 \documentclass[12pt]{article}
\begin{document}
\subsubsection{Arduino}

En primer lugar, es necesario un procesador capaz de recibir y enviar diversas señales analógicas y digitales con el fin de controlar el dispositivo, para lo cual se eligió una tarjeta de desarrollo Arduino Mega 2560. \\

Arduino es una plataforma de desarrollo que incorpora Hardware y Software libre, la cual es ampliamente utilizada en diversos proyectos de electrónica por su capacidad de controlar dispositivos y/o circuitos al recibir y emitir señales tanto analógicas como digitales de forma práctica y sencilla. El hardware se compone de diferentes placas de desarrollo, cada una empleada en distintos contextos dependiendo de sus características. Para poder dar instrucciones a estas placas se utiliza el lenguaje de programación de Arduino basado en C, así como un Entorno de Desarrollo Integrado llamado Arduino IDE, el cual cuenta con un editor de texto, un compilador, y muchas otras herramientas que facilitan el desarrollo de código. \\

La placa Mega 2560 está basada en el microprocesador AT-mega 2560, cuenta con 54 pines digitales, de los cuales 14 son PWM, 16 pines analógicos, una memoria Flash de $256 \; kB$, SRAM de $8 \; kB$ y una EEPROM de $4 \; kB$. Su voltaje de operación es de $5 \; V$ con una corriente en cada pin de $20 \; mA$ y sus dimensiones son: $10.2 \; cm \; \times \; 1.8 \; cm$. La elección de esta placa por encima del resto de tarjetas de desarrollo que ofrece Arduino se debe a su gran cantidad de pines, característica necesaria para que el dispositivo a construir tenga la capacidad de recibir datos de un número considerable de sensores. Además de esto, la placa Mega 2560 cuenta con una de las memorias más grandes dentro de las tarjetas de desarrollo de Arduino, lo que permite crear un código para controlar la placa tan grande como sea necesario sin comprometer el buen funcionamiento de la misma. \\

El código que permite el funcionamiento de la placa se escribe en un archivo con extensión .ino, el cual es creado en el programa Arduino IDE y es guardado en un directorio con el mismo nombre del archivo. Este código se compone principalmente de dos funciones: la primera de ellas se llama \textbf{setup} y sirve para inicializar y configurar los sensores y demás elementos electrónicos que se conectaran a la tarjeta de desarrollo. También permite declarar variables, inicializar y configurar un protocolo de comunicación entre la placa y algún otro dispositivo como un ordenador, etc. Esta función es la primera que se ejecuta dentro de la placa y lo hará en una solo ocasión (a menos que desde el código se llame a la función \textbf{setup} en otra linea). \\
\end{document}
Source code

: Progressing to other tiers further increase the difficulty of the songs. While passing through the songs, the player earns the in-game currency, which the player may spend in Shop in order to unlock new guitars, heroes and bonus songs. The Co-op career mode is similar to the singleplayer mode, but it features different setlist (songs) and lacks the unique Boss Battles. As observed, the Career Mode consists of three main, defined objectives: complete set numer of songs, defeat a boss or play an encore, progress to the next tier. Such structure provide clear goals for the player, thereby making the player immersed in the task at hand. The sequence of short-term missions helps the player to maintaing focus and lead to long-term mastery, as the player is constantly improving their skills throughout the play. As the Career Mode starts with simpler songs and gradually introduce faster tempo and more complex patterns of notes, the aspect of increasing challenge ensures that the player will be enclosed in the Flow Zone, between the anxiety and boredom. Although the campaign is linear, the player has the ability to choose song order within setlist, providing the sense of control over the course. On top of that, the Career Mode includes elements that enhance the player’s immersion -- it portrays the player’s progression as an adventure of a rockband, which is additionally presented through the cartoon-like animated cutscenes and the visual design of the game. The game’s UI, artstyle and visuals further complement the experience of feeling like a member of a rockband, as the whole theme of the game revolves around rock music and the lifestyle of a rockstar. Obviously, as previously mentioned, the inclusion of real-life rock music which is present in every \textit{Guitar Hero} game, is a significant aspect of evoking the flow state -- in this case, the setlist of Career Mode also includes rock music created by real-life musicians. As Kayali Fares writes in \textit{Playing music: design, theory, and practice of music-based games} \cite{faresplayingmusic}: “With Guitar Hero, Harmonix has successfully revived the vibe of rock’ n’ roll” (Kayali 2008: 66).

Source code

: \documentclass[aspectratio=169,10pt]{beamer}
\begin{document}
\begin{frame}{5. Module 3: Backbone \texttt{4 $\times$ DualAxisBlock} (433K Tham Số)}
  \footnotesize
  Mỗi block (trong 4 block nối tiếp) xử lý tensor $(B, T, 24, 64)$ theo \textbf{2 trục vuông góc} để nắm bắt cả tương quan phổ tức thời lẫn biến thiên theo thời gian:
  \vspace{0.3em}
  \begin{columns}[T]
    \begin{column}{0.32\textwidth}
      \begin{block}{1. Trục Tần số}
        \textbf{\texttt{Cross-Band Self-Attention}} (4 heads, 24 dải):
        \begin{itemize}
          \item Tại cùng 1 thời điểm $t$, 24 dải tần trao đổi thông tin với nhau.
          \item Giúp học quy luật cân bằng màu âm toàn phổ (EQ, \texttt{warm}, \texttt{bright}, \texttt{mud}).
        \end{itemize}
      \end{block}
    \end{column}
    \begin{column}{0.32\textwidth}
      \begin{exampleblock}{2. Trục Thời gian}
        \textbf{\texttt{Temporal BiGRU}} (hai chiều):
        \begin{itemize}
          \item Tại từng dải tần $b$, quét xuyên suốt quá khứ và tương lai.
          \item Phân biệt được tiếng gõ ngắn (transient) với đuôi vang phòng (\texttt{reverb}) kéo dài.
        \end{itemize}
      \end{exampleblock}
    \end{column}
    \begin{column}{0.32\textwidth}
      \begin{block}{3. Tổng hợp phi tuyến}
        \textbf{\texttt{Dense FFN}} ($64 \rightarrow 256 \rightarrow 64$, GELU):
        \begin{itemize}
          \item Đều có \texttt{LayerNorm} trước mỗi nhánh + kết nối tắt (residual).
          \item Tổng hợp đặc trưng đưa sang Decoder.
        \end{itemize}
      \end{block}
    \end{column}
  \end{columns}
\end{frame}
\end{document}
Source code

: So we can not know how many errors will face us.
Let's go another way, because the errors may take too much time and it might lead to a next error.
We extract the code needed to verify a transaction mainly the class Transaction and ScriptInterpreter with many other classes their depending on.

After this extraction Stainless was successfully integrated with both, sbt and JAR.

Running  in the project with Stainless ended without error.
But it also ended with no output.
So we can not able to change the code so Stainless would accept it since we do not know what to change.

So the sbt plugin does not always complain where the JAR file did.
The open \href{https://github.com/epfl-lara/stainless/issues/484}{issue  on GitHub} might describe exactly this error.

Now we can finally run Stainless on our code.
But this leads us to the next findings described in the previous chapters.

--

## [Your assignment]
A faithful copy of every record is required; output it in full.

## [Solution to this problem]
 \documentclass[12pt]{article}
\begin{document}
\subsubsection{Arduino}

En primer lugar, es necesario un procesador capaz de recibir y enviar diversas señales analógicas y digitales con el fin de controlar el dispositivo, para lo cual se eligió una tarjeta de desarrollo Arduino Mega 2560. \\

Arduino es una plataforma de desarrollo que incorpora Hardware y Software libre, la cual es ampliamente utilizada en diversos proyectos de electrónica por su capacidad de controlar dispositivos y/o circuitos al recibir y emitir señales tanto analógicas como digitales de forma práctica y sencilla. El hardware se compone de diferentes placas de desarrollo, cada una empleada en distintos contextos dependiendo de sus características. Para poder dar instrucciones a estas placas se utiliza el lenguaje de programación de Arduino basado en C, así como un Entorno de Desarrollo Integrado llamado Arduino IDE, el cual cuenta con un editor de texto, un compilador, y muchas otras herramientas que facilitan el desarrollo de código. \\

La placa Mega 2560 está basada en el microprocesador AT-mega 2560, cuenta con 54 pines digitales, de los cuales 14 son PWM, 16 pines analógicos, una memoria Flash de $256 \; kB$, SRAM de $8 \; kB$ y una EEPROM de $4 \; kB$. Su voltaje de operación es de $5 \; V$ con una corriente en cada pin de $20 \; mA$ y sus dimensiones son: $10.2 \; cm \; \times \; 1.8 \; cm$. La elección de esta placa por encima del resto de tarjetas de desarrollo que ofrece Arduino se debe a su gran cantidad de pines, característica necesaria para que el dispositivo a construir tenga la capacidad de recibir datos de un número considerable de sensores. Además de esto, la placa Mega 2560 cuenta con una de las memorias más grandes dentro de las tarjetas de desarrollo de Arduino, lo que permite crear un código para controlar la placa tan grande como sea necesario sin comprometer el buen funcionamiento de la misma. \\

El código que permite el funcionamiento de la placa se escribe en un archivo con extensión .ino, el cual es creado en el programa Arduino IDE y es guardado en un directorio con el mismo nombre del archivo. Este código se compone principalmente de dos funciones: la primera de ellas se llama \textbf{setup} y sirve para inicializar y configurar los sensores y demás elementos electrónicos que se conectaran a la tarjeta de desarrollo. También permite declarar variables, inicializar y configurar un protocolo de comunicación entre la placa y algún otro dispositivo como un ordenador, etc. Esta función es la primera que se ejecuta dentro de la placa y lo hará en una solo ocasión (a menos que desde el código se llame a la función \textbf{setup} en otra linea). \\
\end{document}
Source code

: Progressing to other tiers further increase the difficulty of the songs. While passing through the songs, the player earns the in-game currency, which the player may spend in Shop in order to unlock new guitars, heroes and bonus songs. The Co-op career mode is similar to the singleplayer mode, but it features different setlist (songs) and lacks the unique Boss Battles. As observed, the Career Mode consists of three main, defined objectives: complete set numer of songs, defeat a boss or play an encore, progress to the next tier. Such structure provide clear goals for the player, thereby making the player immersed in the task at hand. The sequence of short-term missions helps the player to maintaing focus and lead to long-term mastery, as the player is constantly improving their skills throughout the play. As the Career Mode starts with simpler songs and gradually introduce faster tempo and more complex patterns of notes, the aspect of increasing challenge ensures that the player will be enclosed in the Flow Zone, between the anxiety and boredom. Although the campaign is linear, the player has the ability to choose song order within setlist, providing the sense of control over the course. On top of that, the Career Mode includes elements that enhance the player’s immersion -- it portrays the player’s progression as an adventure of a rockband, which is additionally presented through the cartoon-like animated cutscenes and the visual design of the game. The game’s UI, artstyle and visuals further complement the experience of feeling like a member of a rockband, as the whole theme of the game revolves around rock music and the lifestyle of a rockstar. Obviously, as previously mentioned, the inclusion of real-life rock music which is present in every \textit{Guitar Hero} game, is a significant aspect of evoking the flow state -- in this case, the setlist of Career Mode also includes rock music created by real-life musicians. As Kayali Fares writes in \textit{Playing music: design, theory, and practice of music-based games} \cite{faresplayingmusic}: “With Guitar Hero, Harmonix has successfully revived the vibe of rock’ n’ roll” (Kayali 2008: 66).

Source code

: \documentclass[aspectratio=169,10pt]{beamer}
\begin{document}
\begin{frame}{5. Module 3: Backbone \texttt{4 $\times$ DualAxisBlock} (433K Tham Số)}
  \footnotesize
  Mỗi block (trong 4 block nối tiếp) xử lý tensor $(B, T, 24, 64)$ theo \textbf{2 trục vuông góc} để nắm bắt cả tương quan phổ tức thời lẫn biến thiên theo thời gian:
  \vspace{0.3em}
  \begin{columns}[T]
    \begin{column}{0.32\textwidth}
      \begin{block}{1. Trục Tần số}
        \textbf{\texttt{Cross-Band Self-Attention}} (4 heads, 24 dải):
        \begin{itemize}
          \item Tại cùng 1 thời điểm $t$, 24 dải tần trao đổi thông tin với nhau.
          \item Giúp học quy luật cân bằng màu âm toàn phổ (EQ, \texttt{warm}, \texttt{bright}, \texttt{mud}).
        \end{itemize}
      \end{block}
    \end{column}
    \begin{column}{0.32\textwidth}
      \begin{exampleblock}{2. Trục Thời gian}
        \textbf{\texttt{Temporal BiGRU}} (hai chiều):
        \begin{itemize}
          \item Tại từng dải tần $b$, quét xuyên suốt quá khứ và tương lai.
          \item Phân biệt được tiếng gõ ngắn (transient) với đuôi vang phòng (\texttt{reverb}) kéo dài.
        \end{itemize}
      \end{exampleblock}
    \end{column}
    \begin{column}{0.32\textwidth}
      \begin{block}{3. Tổng hợp phi tuyến}
        \textbf{\texttt{Dense FFN}} ($64 \rightarrow 256 \rightarrow 64$, GELU):
        \begin{itemize}
          \item Đều có \texttt{LayerNorm} trước mỗi nhánh + kết nối tắt (residual).
          \item Tổng hợp đặc trưng đưa sang Decoder.
        \end{itemize}
      \end{block}
    \end{column}
  \end{columns}
\end{frame}
\end{document}
Source code

: So we can not know how many errors will face us.
Let's go another way, because the errors may take too much time and it might lead to a next error.
We extract the code needed to verify a transaction mainly the class Transaction and ScriptInterpreter with many other classes their depending on.

After this extraction Stainless was successfully integrated with both, sbt and JAR.

Running  in the project with Stainless ended without error.
But it also ended with no output.
So we can not able to change the code so Stainless would accept it since we do not know what to change.

So the sbt plugin does not always complain where the JAR file did.
The open \href{https://github.com/epfl-lara/stainless/issues/484}{issue  on GitHub} might describe exactly this error.

Now we can finally run Stainless on our code.
But this leads us to the next findings described in the previous chapters.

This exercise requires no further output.